13 de setembro de 2021

Falar sobre sexo e gênero exige algo além de uma vivência ou uma paixão pelo assunto, requer que nos debrucemos sobre a genealogia. Um resgate da  historicidade que permite o acesso a um raciocínio epistemológico que vem permitindo revoluções sociais como o movimento feminista pós-estruturalista, a teoria queer, o movimento antirracista, assim como os direitos LGBTQIA+ e outras revoluções. Contudo, quando falamos de identidade de gênero ou qualquer outra manifestação social que transcenda o binarismo, ainda é motivo de muita polêmica, uma vez que vivemos estruturalmente numa sociedade sexualizadora, fruto do genitalismo, na qual corpos são reduzidos a funções utilitaristas, racistas e reprodutivistas.

 

Como artista plástica e pesquisadora, utilizando não só do meu entendimento como uma pessoa transgênera, mas compreendendo pontualmente a partir de uma bibliografia o porquê de não sermos  vistas como figuras socializadoras. Volto-me a uma lacuna na própria história, território esse onde falar sobre nós sempre parece algo novo. Apesar de muito se falar, percebe-se a ausência de ancestralidade, um elo perdido que, aparentemente, não é rompido apenas pela sociedade, mas que se perde devido à falta da organização de um conhecimento que nos antecede.

 

Androginia não é o resgate de uma figura ambígua ou de um movimento estético, mas o resgate de um dos arquétipos mais poderosos, presente em toda a história, desde a criação da humanidade, até mesmo como representação da perfeição humana. A androginia não pode ser reduzida a um senso estético pois com ela vem a noção originária ou primordial que atravessa o binário. Uma manifestação extra-cisgênera e extra-binária, sintetizada em um corpo nomeado com prefixo e sufixo, demonstrando a "transgressão" inclusive de uma etimologia que nos exclui e é quase sempre sexualizada ou fetichizada no imaginário social.

 

Infelizmente, esse assunto é quase uma armadilha para um discurso identitário, no qual a resistência vem para atender um grupo específico. Contudo, uma vez que essas discussões vêm atendendo diferentes grupos, a diferença está em como organizar esse conhecimento cronologicamente e aplicar em outras perspectivas, para além de contextualizar, imprimindo narrativas passadas de nossas existências.

 

Precisamos, e com urgência, tomar consciência de onde viemos e quais eram os nomes nos dados antes de sermos quem somos, para que possamos, assim, não apenas revolucionar, como também entender o que estamos revolucionando. É necessário responsabilidade e compromisso (não necessariamente com a cisgeneridade, mas com nossas próprias causas), para que nossas falas não se tornem apenas discursos inflamados ou modismos musicais (como já aconteceu), e se tornem frutos para que as futuras gerações possam dar continuidade, alimentadas com conhecimento e coerência, principalmente aqueles que, como nós (independente do nome), ainda virão.

 

Deixo um e-mail que lembrou o texto que acabo de escrever, que foi enviado a uma educadora durante minha graduação em artes depois de uma discussão sobre tradição :

 

Professora,

         Primeiramente gostaria de agradecer sua atenção ao meu trabalho e suas orientações estão vindo de encontro com a minha pesquisa e sei que tenho muito a aprender.

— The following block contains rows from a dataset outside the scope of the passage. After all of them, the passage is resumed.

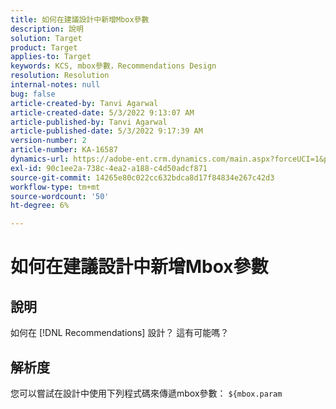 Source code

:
 ```yaml
---
title: 如何在建議設計中新增Mbox參數
description: 說明
solution: Target
product: Target
applies-to: Target
keywords: KCS, mbox參數，Recommendations Design
resolution: Resolution
internal-notes: null
bug: false
article-created-by: Tanvi Agarwal
article-created-date: 5/3/2022 9:13:07 AM
article-published-by: Tanvi Agarwal
article-published-date: 5/3/2022 9:17:39 AM
version-number: 2
article-number: KA-16587
dynamics-url: https://adobe-ent.crm.dynamics.com/main.aspx?forceUCI=1&pagetype=entityrecord&etn=knowledgearticle&id=c1d4563a-c1ca-ec11-a7b5-6045bd00dca1
exl-id: 90c1ee2a-738c-4ea2-a188-c4d50adcf871
source-git-commit: 14265e80c022cc632bdca8d17f84834e267c42d3
workflow-type: tm+mt
source-wordcount: '50'
ht-degree: 6%

---
```


# 如何在建議設計中新增Mbox參數

## 說明

如何在 [!DNL Recommendations] 設計？ 這有可能嗎？ 

## 解析度

您可以嘗試在設計中使用下列程式碼來傳遞mbox參數： `${mbox.param`
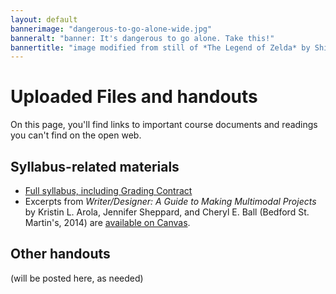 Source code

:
 ```yaml
---
layout: default
bannerimage: "dangerous-to-go-alone-wide.jpg"
banneralt: "banner: It's dangerous to go alone. Take this!"
bannertitle: "image modified from still of *The Legend of Zelda* by Shigeru Miyamoto and Nintendo."
---
```



# Uploaded Files and handouts

On this page, you'll find links to important course documents and readings you can't find on the open web.

## Syllabus-related materials

* [Full syllabus, including Grading Contract]({{site.github_url}}/uploads/miller--syllabus-with-grading-contract--composing-digital-media--{{site.course.slugterm}}.pdf)
* Excerpts from _Writer/Designer: A Guide to Making Multimodal Projects_ by Kristin L. Arola, Jennifer Sheppard, and Cheryl E. Ball (Bedford St. Martin's, 2014) are [available on Canvas]({{site.canvas_url}}).

## Other handouts
(will be posted here, as needed)

<!-- * [Lesson 17 answer key](uploads/lesson-17--web--answer-key.docx)
* [Final portfolio guidelines](uploads/handout--final-portfolio-prompt.docx) (see also [lesson 25](plans/lesson-25)) -->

         Infelizmente, como o tempo de aula é curto, tento ao máximo ser sucinta e efetiva no que falo sobre a minha pesquisa. Compreendo quanto a validade e estudo de grandes referências europeia e seus feitos, contudo acredito que já tenha muita demanda de preocupações com tal temática, minha pesquisa (re)existe há algum tempo e possui um recorte que é direcionado a uma subversão de valores com vigilância, pois acredito que não há como subverter um valor sem ao menos conhecê-lo, e assim, por meio dessas narrativas se pode repensar e construir novos pontos de vista, e isso se torna ainda mais palpável quando há um desprendimento ao culto eurocêntrico, já que estamos impregnados em cenários repletos de caráter europeu.

        Aprecio a arte europeia, mas como artista, não me satisfaço dela, tenho cuidado com a tradição pois, ela é a que me criou e quem tira minha legitimidade sobre quem sou.

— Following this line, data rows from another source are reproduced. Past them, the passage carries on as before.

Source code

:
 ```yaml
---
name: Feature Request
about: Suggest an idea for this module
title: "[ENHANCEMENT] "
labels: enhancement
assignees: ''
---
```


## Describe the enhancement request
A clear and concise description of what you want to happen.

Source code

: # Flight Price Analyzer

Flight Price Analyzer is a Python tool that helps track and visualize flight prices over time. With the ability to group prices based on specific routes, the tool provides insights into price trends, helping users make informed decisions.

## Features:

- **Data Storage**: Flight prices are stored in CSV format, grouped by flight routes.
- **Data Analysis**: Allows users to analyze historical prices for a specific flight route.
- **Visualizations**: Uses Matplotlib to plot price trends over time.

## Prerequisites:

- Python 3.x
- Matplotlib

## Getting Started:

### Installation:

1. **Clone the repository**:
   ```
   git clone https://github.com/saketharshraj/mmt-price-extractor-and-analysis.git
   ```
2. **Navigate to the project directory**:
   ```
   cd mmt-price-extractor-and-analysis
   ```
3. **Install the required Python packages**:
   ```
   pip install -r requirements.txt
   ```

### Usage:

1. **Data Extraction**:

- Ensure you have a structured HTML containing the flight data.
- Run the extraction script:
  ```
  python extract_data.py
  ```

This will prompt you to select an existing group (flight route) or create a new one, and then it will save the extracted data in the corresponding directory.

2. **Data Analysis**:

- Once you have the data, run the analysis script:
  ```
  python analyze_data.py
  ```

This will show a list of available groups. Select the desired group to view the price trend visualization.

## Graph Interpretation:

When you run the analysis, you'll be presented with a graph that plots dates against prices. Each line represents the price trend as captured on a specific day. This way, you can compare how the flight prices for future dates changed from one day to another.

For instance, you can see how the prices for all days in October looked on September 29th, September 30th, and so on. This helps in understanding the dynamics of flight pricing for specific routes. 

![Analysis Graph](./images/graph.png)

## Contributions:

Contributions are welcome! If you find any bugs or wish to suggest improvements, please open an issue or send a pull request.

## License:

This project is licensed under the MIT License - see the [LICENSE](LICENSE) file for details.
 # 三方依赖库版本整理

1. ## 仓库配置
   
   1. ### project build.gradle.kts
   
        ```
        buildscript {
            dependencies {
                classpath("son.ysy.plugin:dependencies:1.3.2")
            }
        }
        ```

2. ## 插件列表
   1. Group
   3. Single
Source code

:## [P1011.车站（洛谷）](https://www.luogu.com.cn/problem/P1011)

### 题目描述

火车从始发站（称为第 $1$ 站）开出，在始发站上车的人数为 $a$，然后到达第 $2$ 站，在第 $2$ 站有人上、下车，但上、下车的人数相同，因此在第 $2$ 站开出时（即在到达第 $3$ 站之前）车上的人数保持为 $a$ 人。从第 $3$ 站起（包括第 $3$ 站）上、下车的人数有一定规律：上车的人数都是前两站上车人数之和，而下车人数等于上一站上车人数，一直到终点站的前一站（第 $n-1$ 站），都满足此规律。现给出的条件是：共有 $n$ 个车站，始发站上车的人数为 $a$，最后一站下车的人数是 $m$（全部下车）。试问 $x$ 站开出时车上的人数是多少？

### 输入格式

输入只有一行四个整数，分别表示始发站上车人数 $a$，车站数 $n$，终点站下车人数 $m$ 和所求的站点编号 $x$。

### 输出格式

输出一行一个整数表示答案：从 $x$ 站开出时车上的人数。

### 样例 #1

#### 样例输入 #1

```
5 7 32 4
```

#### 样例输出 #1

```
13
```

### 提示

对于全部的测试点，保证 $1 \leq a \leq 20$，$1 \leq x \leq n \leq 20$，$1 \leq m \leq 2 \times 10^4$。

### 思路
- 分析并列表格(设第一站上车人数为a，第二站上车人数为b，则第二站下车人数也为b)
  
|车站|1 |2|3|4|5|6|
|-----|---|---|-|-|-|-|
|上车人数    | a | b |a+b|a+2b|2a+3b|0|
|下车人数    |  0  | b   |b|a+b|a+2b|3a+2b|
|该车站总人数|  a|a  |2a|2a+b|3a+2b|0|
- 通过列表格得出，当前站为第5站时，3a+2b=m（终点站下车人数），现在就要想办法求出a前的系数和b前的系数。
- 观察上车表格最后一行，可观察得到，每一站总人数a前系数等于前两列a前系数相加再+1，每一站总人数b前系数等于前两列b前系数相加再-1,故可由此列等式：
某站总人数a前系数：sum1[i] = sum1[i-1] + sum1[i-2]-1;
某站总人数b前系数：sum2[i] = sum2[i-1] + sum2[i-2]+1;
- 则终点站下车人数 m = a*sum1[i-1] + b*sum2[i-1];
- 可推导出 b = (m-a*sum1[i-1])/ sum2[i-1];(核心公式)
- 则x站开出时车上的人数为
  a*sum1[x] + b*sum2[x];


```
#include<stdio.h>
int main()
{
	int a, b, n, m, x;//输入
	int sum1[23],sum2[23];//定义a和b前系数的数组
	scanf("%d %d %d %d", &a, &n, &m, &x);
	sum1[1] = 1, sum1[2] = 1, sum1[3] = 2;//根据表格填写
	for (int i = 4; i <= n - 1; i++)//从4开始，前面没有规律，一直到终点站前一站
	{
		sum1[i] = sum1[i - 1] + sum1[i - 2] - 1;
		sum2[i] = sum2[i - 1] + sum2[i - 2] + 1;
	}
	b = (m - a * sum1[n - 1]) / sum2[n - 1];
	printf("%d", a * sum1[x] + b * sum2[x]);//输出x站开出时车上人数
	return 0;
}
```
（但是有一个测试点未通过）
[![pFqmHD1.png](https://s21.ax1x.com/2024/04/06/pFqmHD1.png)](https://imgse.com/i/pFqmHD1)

        Não há muito espaço, para entendermos a Andróginia, mas sei que é apenas um pequeno começo de algo muito maior que virá, não sei se por mim, mas para um futuro que não podemos fugir, em que a descentralização da arte não se dê apenas pelos continentes ou técnicas, mas pelas individualidades humanas coletivas e paralelas, voltadas a identidade e performance desse ‘ser social’.

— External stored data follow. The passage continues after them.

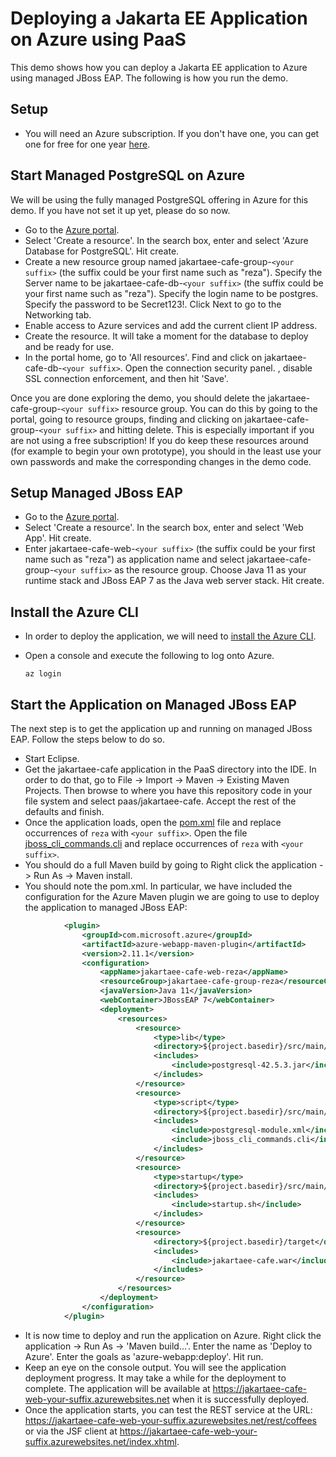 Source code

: # Deploying a Jakarta EE Application on Azure using PaaS
This demo shows how you can deploy a Jakarta EE application to Azure using managed JBoss EAP. The following is how you run the demo.

## Setup
* You will need an Azure subscription. If you don't have one, you can get one for free for one year [here](https://azure.microsoft.com/en-us/free).

## Start Managed PostgreSQL on Azure
We will be using the fully managed PostgreSQL offering in Azure for this demo. If you have not set it up yet, please do so now. 

* Go to the [Azure portal](http://portal.azure.com).
* Select 'Create a resource'. In the search box, enter and select 'Azure Database for PostgreSQL'. Hit create.
* Create a new resource group named jakartaee-cafe-group-`<your suffix>` (the suffix could be your first name such as "reza"). Specify the Server name to be jakartaee-cafe-db-`<your suffix>` (the suffix could be your first name such as "reza"). Specify the login name to be postgres. Specify the password to be Secret123!. Click Next to go to the Networking tab.
* Enable access to Azure services and add the current client IP address.
* Create the resource. It will take a moment for the database to deploy and be ready for use.
* In the portal home, go to 'All resources'. Find and click on jakartaee-cafe-db-`<your suffix>`. Open the connection security panel. , disable SSL connection enforcement, and then hit 'Save'.

Once you are done exploring the demo, you should delete the jakartaee-cafe-group-`<your suffix>` resource group. You can do this by going to the portal, going to resource groups, finding and clicking on jakartaee-cafe-group-`<your suffix>` and hitting delete. This is especially important if you are not using a free subscription! If you do keep these resources around (for example to begin your own prototype), you should in the least use your own passwords and make the corresponding changes in the demo code.

## Setup Managed JBoss EAP
* Go to the [Azure portal](http://portal.azure.com).
* Select 'Create a resource'. In the search box, enter and select 'Web App'. Hit create.
* Enter jakartaee-cafe-web-`<your suffix>` (the suffix could be your first name such as "reza") as application name and select jakartaee-cafe-group-`<your suffix>` as the resource group. Choose Java 11 as your runtime stack and JBoss EAP 7 as the Java web server stack. Hit create.

## Install the Azure CLI
* In order to deploy the application, we will need to [install the Azure CLI](https://docs.microsoft.com/en-us/cli/azure/install-azure-cli?view=azure-cli-latest).
* Open a console and execute the following to log onto Azure.

	```
	az login
	```
## Start the Application on Managed JBoss EAP
The next step is to get the application up and running on managed JBoss EAP. Follow the steps below to do so.

* Start Eclipse.
* Get the jakartaee-cafe application in the PaaS directory into the IDE. In order to do that, go to File -> Import -> Maven -> Existing Maven Projects. Then browse to where you have this repository code in your file system and select paas/jakartaee-cafe. Accept the rest of the defaults and finish.
* Once the application loads, open the [pom.xml](jakartaee-cafe/pom.xml) file and replace occurrences of `reza` with `<your suffix>`. Open the file [jboss_cli_commands.cli](jakartaee-cafe/src/main/jboss/config/jboss_cli_commands.cli) and replace occurrences of `reza` with `<your suffix>`.
* You should do a full Maven build by going to Right click the application -> Run As -> Maven install.
* You should note the pom.xml. In particular, we have included the configuration for the Azure Maven plugin we are going to use to deploy the application to managed JBoss EAP:

```xml
            <plugin>
                <groupId>com.microsoft.azure</groupId>
                <artifactId>azure-webapp-maven-plugin</artifactId>
                <version>2.11.1</version>
                <configuration>
                    <appName>jakartaee-cafe-web-reza</appName>
                    <resourceGroup>jakartaee-cafe-group-reza</resourceGroup>
                    <javaVersion>Java 11</javaVersion>
                    <webContainer>JBossEAP 7</webContainer>
                    <deployment>
                        <resources>
                            <resource>
                                <type>lib</type>
                                <directory>${project.basedir}/src/main/jboss/config</directory>
                                <includes>
                                    <include>postgresql-42.5.3.jar</include>
                                </includes>
                            </resource>
                            <resource>
                                <type>script</type>
                                <directory>${project.basedir}/src/main/jboss/config</directory>
                                <includes>
                                    <include>postgresql-module.xml</include>
                                    <include>jboss_cli_commands.cli</include>
                                </includes>
                            </resource>
                            <resource>
                                <type>startup</type>
                                <directory>${project.basedir}/src/main/jboss/config</directory>
                                <includes>
                                    <include>startup.sh</include>
                                </includes>
                            </resource>
                            <resource>
                                <directory>${project.basedir}/target</directory>
                                <includes>
                                    <include>jakartaee-cafe.war</include>
                                </includes>
                            </resource>
                        </resources>
                    </deployment>
                </configuration>
            </plugin>
```

* It is now time to deploy and run the application on Azure. Right click the application -> Run As -> 'Maven build...'. Enter the name as 'Deploy to Azure'. Enter the goals as 'azure-webapp:deploy'. Hit run.
* Keep an eye on the console output. You will see the application deployment progress. It may take a while for the deployment to complete. The application will be available at https://jakartaee-cafe-web-your-suffix.azurewebsites.net when it is successfully deployed.
* Once the application starts, you can test the REST service at the URL: https://jakartaee-cafe-web-your-suffix.azurewebsites.net/rest/coffees or via the JSF client at https://jakartaee-cafe-web-your-suffix.azurewebsites.net/index.xhtml.
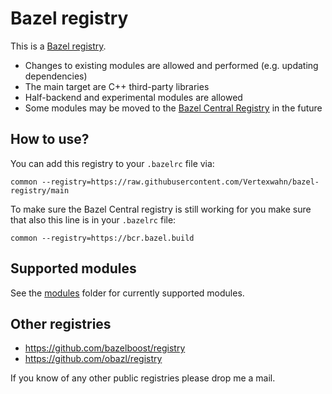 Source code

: # Bazel registry

This is a [Bazel registry](https://bazel.build/external/registry).

- Changes to existing modules are allowed and performed (e.g. updating dependencies)
- The main target are C++ third-party libraries
- Half-backend and experimental modules are allowed
- Some modules may be moved to the [Bazel Central Registry](https://registry.bazel.build/) in the future

## How to use?

You can add this registry to your `.bazelrc` file via:

```
common --registry=https://raw.githubusercontent.com/Vertexwahn/bazel-registry/main
```

To make sure the Bazel Central registry is still working for you make sure that also this line is in your `.bazelrc` file:

```
common --registry=https://bcr.bazel.build
```

## Supported modules

See the [modules](/modules/) folder for currently supported modules.

## Other registries

- https://github.com/bazelboost/registry
- https://github.com/obazl/registry

If you know of any other public registries please drop me a mail.
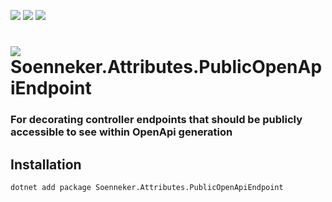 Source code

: ﻿[![](https://img.shields.io/nuget/v/soenneker.attributes.publicopenapiendpoint.svg?style=for-the-badge)](https://www.nuget.org/packages/soenneker.attributes.publicopenapiendpoint/)
[![](https://img.shields.io/github/actions/workflow/status/soenneker/soenneker.attributes.publicopenapiendpoint/publish-package.yml?style=for-the-badge)](https://github.com/soenneker/soenneker.attributes.publicopenapiendpoint/actions/workflows/publish-package.yml)
[![](https://img.shields.io/nuget/dt/soenneker.attributes.publicopenapiendpoint.svg?style=for-the-badge)](https://www.nuget.org/packages/soenneker.attributes.publicopenapiendpoint/)

# ![](https://user-images.githubusercontent.com/4441470/224455560-91ed3ee7-f510-4041-a8d2-3fc093025112.png) Soenneker.Attributes.PublicOpenApiEndpoint
### For decorating controller endpoints that should be publicly accessible to see within OpenApi generation

## Installation

```
dotnet add package Soenneker.Attributes.PublicOpenApiEndpoint
```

         De qualquer forma, sei que falar mais sobre minha pesquisa e receber sua orientação, será de grande ajuda, mas gostaria de compartilhar meu compromisso com minha pesquisa e como artista.

 

Minha arte tem fome e sede,

ela tem pressa pra sobreviver,

assim como minha cultura

e minha descendência…

meu nordeste.

A seca da nossa (eu e tantas outras demais como eu)

invisibilidade

pede chuva

chuva

no solo de uma sociedade

que tenta nos binarizar,

com o que temos

dentro da calças

e as vezes sinto

que preciso apenas correr...

texto revisado por Julia Bernardet.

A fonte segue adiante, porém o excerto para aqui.